Records for this exercise:
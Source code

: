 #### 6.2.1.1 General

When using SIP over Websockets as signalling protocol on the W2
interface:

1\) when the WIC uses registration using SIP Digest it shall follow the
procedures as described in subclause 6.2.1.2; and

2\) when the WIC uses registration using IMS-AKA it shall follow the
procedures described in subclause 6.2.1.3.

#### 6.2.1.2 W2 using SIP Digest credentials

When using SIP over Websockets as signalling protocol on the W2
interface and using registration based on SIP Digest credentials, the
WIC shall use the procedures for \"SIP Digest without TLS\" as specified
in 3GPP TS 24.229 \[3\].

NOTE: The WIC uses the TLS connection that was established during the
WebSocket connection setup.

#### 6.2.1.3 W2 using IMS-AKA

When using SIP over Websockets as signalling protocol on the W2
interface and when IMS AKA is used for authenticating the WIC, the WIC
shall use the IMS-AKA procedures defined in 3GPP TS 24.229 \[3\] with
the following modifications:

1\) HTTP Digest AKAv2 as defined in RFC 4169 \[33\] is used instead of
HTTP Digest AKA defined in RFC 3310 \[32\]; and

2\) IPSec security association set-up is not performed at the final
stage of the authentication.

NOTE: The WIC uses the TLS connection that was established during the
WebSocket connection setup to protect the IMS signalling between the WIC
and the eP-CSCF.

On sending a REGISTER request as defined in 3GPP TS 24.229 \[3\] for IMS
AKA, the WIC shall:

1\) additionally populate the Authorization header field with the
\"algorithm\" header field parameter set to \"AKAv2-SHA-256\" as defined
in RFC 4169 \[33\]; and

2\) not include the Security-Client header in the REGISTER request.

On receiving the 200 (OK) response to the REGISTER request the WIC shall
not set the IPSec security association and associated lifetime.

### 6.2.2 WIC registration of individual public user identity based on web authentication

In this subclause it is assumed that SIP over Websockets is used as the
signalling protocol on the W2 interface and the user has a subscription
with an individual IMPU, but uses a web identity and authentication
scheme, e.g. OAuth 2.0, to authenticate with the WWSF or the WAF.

Task to carry out: Look through the entries, and return every line that the word "identity" appears in.

Answer section:
### 6.2.2 WIC registration of individual public user identity based on web authentication
with an individual IMPU, but uses a web identity and authentication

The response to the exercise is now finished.